Hi Chris, thank you for having me.

This is exciting. Just so everybody knows, this season four I’m interviewing people I know. And I’ve known you for 11 years now. You started at, it wasn’t Pixis when you got there, it was Verivo. We had already rebranded, so that was the 2011 – 2012 timeframe. And then we both ended up leaving there, going places, and ended up back at Perfecto and spent a number of years at Perfecto Mobile, three or so years there. 

Then I got to Acrolinx and I thought that you came here with me. It took a bit to realize that it was in fact your twin sister. 

I sent her instead!

I thought it was you, but as it turned out it was Mariana, but here we are. I’m excited for this conversation. We haven’t talked in a bit and I’m looking forward to uncovering some wisdom from you today. Let’s jump right into the quick start.

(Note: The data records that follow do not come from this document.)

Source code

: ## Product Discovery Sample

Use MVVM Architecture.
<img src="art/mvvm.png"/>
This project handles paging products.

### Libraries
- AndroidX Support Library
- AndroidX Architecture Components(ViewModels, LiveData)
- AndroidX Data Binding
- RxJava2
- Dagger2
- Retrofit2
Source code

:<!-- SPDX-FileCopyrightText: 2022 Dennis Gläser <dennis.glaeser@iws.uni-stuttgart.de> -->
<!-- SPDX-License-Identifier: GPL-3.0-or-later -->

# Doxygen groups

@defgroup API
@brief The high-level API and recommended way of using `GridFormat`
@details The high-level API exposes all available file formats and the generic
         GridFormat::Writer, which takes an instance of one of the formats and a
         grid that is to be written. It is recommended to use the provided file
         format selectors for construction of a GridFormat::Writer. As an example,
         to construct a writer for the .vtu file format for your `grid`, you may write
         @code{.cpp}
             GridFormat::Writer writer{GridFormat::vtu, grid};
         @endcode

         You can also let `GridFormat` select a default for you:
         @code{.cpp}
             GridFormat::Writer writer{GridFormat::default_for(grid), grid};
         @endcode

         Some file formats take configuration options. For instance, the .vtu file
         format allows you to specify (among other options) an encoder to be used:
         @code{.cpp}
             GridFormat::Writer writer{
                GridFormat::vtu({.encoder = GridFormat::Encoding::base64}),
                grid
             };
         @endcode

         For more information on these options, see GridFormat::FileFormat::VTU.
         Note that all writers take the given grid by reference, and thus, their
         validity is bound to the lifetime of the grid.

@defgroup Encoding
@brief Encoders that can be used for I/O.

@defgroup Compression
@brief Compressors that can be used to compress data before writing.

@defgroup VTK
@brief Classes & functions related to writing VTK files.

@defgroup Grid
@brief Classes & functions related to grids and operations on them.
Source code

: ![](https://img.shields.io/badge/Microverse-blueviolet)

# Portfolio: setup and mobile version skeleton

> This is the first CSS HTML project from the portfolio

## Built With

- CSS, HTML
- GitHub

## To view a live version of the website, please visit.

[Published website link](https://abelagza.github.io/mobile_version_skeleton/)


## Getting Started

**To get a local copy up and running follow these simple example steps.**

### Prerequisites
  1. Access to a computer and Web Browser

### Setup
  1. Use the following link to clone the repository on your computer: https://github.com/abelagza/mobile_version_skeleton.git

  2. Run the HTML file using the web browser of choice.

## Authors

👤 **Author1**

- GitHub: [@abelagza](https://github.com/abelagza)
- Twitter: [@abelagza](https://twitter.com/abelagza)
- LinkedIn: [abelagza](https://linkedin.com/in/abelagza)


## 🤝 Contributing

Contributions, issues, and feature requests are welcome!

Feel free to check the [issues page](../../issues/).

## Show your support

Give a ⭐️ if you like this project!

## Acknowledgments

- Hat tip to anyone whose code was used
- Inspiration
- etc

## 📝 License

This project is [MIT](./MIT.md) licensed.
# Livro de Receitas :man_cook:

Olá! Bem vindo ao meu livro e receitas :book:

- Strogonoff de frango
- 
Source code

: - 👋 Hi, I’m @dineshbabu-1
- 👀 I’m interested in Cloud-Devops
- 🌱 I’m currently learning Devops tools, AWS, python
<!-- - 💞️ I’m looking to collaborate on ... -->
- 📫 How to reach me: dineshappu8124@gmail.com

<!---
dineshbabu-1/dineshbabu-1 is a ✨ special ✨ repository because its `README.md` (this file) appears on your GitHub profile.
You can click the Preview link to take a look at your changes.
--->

What’s the best and most successful content campaign that you’ve used or been a part of?

One of my best and most successful campaigns was one that we did a couple years ago called “Technical Debt: The Enemy of Innovators.” Different from anything I’d done before, full stack, out of the box thinking, so it was really cool.

And the worst?

The worst, it wasn’t anything disastrous by any means, but just something we learned a lot from, was this annual survey report that we do. We go out and survey 2,090 leaders in our space and focus on the “problem du jour,” if you will. And something interesting happened along the way because demand gen started to lead the process and we lost sight of the whole purpose of that content piece, which is thought leadership and PR. It was a little bit of a lesson in what happens when you’re so myopically focused on creating something to just put behind a form to get leads in your funnel.

Interesting angle. Out of the two, which one did you learn most from? It sounds probably like the bad one.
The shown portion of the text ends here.